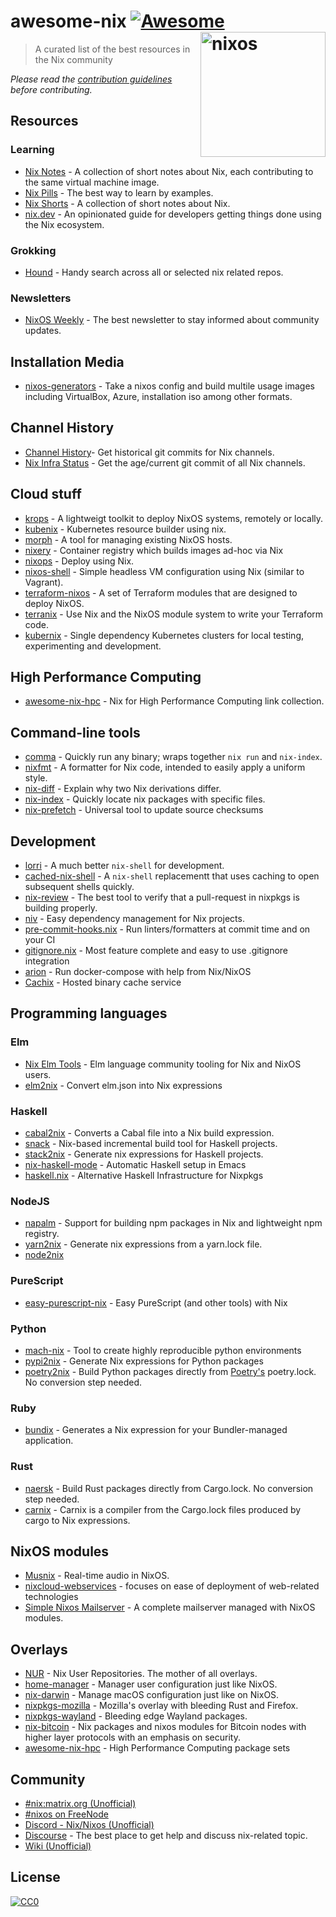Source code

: # awesome-nix [![Awesome](https://awesome.re/badge.svg)](https://awesome.re) [<img src="https://nixos.org/logo/nixos-logo-only-hires.png" width="200" align="right" alt="nixos">](https://nixos.org)

> A curated list of the best resources in the Nix community

*Please read the [contribution guidelines](CONTRIBUTING.md) before contributing.*

## Resources

### Learning

* [Nix Notes](https://github.com/noteed/nix-notes) - A collection of short notes about Nix, each contributing to the same virtual machine image.
* [Nix Pills](https://nixos.org/nixos/nix-pills/) - The best way to learn by examples.
* [Nix Shorts](https://github.com/justinwoo/nix-shorts/) - A collection of short notes about Nix.
* [nix.dev](https://nix.dev/) - An opinionated guide for developers getting things done using the Nix ecosystem.

### Grokking

* [Hound](https://search.nix.gsc.io) - Handy search across all or selected nix related repos. 

### Newsletters

* [NixOS Weekly](https://weekly.nixos.org/) - The best newsletter to stay informed about community updates.

## Installation Media

* [nixos-generators](https://github.com/nix-community/nixos-generators) -  Take a nixos config and build multile usage images including VirtualBox, Azure, installation iso among other formats.

## Channel History 

* [Channel History](https://channels.nix.gsc.io)- Get historical git commits for Nix channels.
* [Nix Infra Status](https://status.nixos.org) - Get the age/current git commit of all Nix channels.

## Cloud stuff

* [krops](https://cgit.krebsco.de/krops/about/) - A lightweigt toolkit to deploy NixOS systems, remotely or locally.
* [kubenix](https://github.com/xtruder/kubenix) - Kubernetes resource builder using nix.
* [morph](https://github.com/DBCDK/morph) - A tool for managing existing NixOS hosts.
* [nixery](https://github.com/google/nixery) - Container registry which builds images ad-hoc via Nix
* [nixops](https://github.com/NixOS/nixops) - Deploy using Nix.
* [nixos-shell](https://github.com/Mic92/nixos-shell) - Simple headless VM configuration using Nix (similar to Vagrant).
* [terraform-nixos](https://github.com/tweag/terraform-nixos) - A set of Terraform modules that are designed to deploy NixOS.
* [terranix](https://terranix.org) - Use Nix and the NixOS module system to write your Terraform code.
* [kubernix](https://github.com/saschagrunert/kubernix) - Single dependency Kubernetes clusters for local testing, experimenting and development.

## High Performance Computing

* [awesome-nix-hpc](https://github.com/freuk/awesome-nix-hpc) - Nix for High Performance Computing link collection.

## Command-line tools

* [comma](https://github.com/Shopify/comma) - Quickly run any binary; wraps together `nix run` and `nix-index`.
* [nixfmt](https://github.com/serokell/nixfmt) -
A formatter for Nix code, intended to easily apply a uniform style.
* [nix-diff](https://github.com/Gabriel439/nix-diff) - 
Explain why two Nix derivations differ.
* [nix-index](https://github.com/bennofs/nix-index) - 
Quickly locate nix packages with specific files.
* [nix-prefetch](https://github.com/msteen/nix-prefetch) - Universal tool to update source checksums

## Development

* [lorri](https://github.com/target/lorri/) - A much better `nix-shell` for development.
* [cached-nix-shell](https://github.com/xzfc/cached-nix-shell) - A `nix-shell` replacementt that uses caching to open subsequent shells quickly. 
* [nix-review](https://github.com/Mic92/nix-review) - The best tool to verify that a pull-request in nixpkgs is building properly.
* [niv](https://github.com/nmattia/niv/) - Easy dependency management for Nix projects.
* [pre-commit-hooks.nix](https://github.com/hercules-ci/pre-commit-hooks.nix) - 
Run linters/formatters at commit time and on your CI
* [gitignore.nix](https://github.com/hercules-ci/gitignore.nix) - 
Most feature complete and easy to use .gitignore integration
* [arion](https://github.com/hercules-ci/arion) -
Run docker-compose with help from Nix/NixOS 
* [Cachix](https://cachix.org/) - Hosted binary cache service

## Programming languages

### Elm

* [Nix Elm Tools](https://github.com/turboMaCk/nix-elm-tools) -
Elm language community tooling for Nix and NixOS users.
* [elm2nix](https://github.com/hercules-ci/elm2nix) - 
Convert elm.json into Nix expressions

### Haskell

* [cabal2nix](https://github.com/NixOS/cabal2nix) -
Converts a Cabal file into a Nix build expression.
* [snack](https://github.com/nmattia/snack/) -
Nix-based incremental build tool for Haskell projects.
* [stack2nix](https://github.com/input-output-hk/stack2nix) -
Generate nix expressions for Haskell projects.
* [nix-haskell-mode](https://github.com/matthewbauer/nix-haskell-mode) - 
Automatic Haskell setup in Emacs
* [haskell.nix](https://github.com/input-output-hk/haskell.nix) - 
Alternative Haskell Infrastructure for Nixpkgs

### NodeJS

* [napalm](https://github.com/nmattia/napalm) -
Support for building npm packages in Nix and lightweight npm registry.
* [yarn2nix](https://github.com/moretea/yarn2nix) -
Generate nix expressions from a yarn.lock file.
* [node2nix](https://github.com/svanderburg/node2nix)

### PureScript

* [easy-purescript-nix](https://github.com/justinwoo/easy-purescript-nix) - Easy PureScript (and other tools) with Nix

### Python

* [mach-nix](https://github.com/DavHau/mach-nix) - Tool to create highly reproducible python environments
* [pypi2nix](https://github.com/nix-community/pypi2nix) - Generate Nix
  expressions for Python packages
* [poetry2nix](https://github.com/nix-community/poetry2nix) - Build Python packages directly from [Poetry's](http://python-poetry.org/) poetry.lock. No conversion step needed.

### Ruby

* [bundix](https://github.com/manveru/bundix) -
Generates a Nix expression for your Bundler-managed application.

### Rust

* [naersk](https://github.com/nmattia/naersk) - Build Rust packages directly from Cargo.lock. No conversion step needed.
* [carnix](https://nest.pijul.com/pmeunier/carnix) - Carnix is a compiler from the Cargo.lock files produced by cargo to Nix expressions.

## NixOS modules

* [Musnix](https://github.com/musnix/musnix) - Real-time audio in NixOS.
* [nixcloud-webservices](https://github.com/nixcloud/nixcloud-webservices) - focuses on ease of deployment of web-related technologies
* [Simple Nixos Mailserver](https://gitlab.com/simple-nixos-mailserver/nixos-mailserver) - A complete mailserver managed with NixOS modules.

## Overlays

* [NUR](https://github.com/nix-community/NUR/) - Nix User Repositories. The mother of all overlays.
* [home-manager](https://github.com/rycee/home-manager) - Manager user configuration just like NixOS.
* [nix-darwin](https://github.com/LnL7/nix-darwin) - Manage macOS configuration just like on NixOS.
* [nixpkgs-mozilla](https://github.com/mozilla/nixpkgs-mozilla) - Mozilla's overlay with bleeding Rust and Firefox.
* [nixpkgs-wayland](https://github.com/colemickens/nixpkgs-wayland) - Bleeding edge Wayland packages.
* [nix-bitcoin](https://github.com/fort-nix/nix-bitcoin) -
Nix packages and nixos modules for Bitcoin nodes with higher layer protocols with an emphasis on security.
* [awesome-nix-hpc](https://github.com/freuk/awesome-nix-hpc) - High Performance Computing package sets

## Community

* [#nix:matrix.org (Unofficial)](https://matrix.to/#/#nix:matrix.org)
* [#nixos on FreeNode](https://webchat.freenode.net/?channels=nixos)
* [Discord - Nix/Nixos (Unofficial)](https://discord.gg/BMUCQx6)
* [Discourse](https://discourse.nixos.org/) - The best place to get help and discuss nix-related topic.
* [Wiki (Unofficial)](https://nixos.wiki)

## License

[![CC0](https://mirrors.creativecommons.org/presskit/buttons/88x31/svg/cc-zero.svg)](https://creativecommons.org/publicdomain/zero/1.0/)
====
*Aim of the task:* Within the listing above, locate the line containing "[comma](https://github.com/Shopify/comma) - Quickly" and the line containing "subsequent shells quickly.". Reproduce those two lines and all lines between them exactly, with nothing added.

*Answer space:*
* [comma](https://github.com/Shopify/comma) - Quickly run any binary; wraps together `nix run` and `nix-index`.
* [nixfmt](https://github.com/serokell/nixfmt) -
A formatter for Nix code, intended to easily apply a uniform style.
* [nix-diff](https://github.com/Gabriel439/nix-diff) - 
Explain why two Nix derivations differ.
* [nix-index](https://github.com/bennofs/nix-index) - 
Quickly locate nix packages with specific files.
* [nix-prefetch](https://github.com/msteen/nix-prefetch) - Universal tool to update source checksums

## Development

* [lorri](https://github.com/target/lorri/) - A much better `nix-shell` for development.
* [cached-nix-shell](https://github.com/xzfc/cached-nix-shell) - A `nix-shell` replacementt that uses caching to open subsequent shells quickly. 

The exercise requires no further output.